#### [YOUR ASSIGNMENT]
Lines with the word "details" are the ones wanted. Copy each of them from the entries below.

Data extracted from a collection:
■ ■ ■ ■ ■ ■ ■

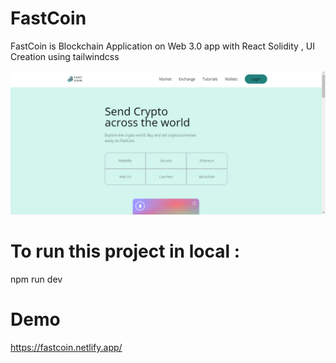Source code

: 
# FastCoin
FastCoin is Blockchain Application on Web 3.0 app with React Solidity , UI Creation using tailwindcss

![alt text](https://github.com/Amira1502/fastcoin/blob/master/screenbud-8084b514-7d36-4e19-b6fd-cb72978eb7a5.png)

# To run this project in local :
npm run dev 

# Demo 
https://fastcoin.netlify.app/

■ ■ ■ ■ ■ ■ ■

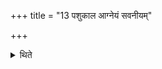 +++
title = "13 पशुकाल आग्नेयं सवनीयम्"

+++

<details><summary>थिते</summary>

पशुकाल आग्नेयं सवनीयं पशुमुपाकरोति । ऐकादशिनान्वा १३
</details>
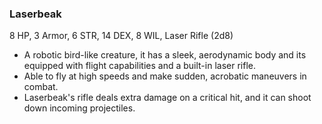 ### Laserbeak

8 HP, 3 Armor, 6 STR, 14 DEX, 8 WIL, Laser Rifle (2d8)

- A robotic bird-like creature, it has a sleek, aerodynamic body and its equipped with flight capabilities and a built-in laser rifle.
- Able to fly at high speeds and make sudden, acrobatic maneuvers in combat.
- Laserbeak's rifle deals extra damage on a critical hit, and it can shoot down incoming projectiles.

■ ■ ■ ■ ■ ■ ■

#### [OUTPUT BELOW]
<details><summary>थिते</summary>
</details>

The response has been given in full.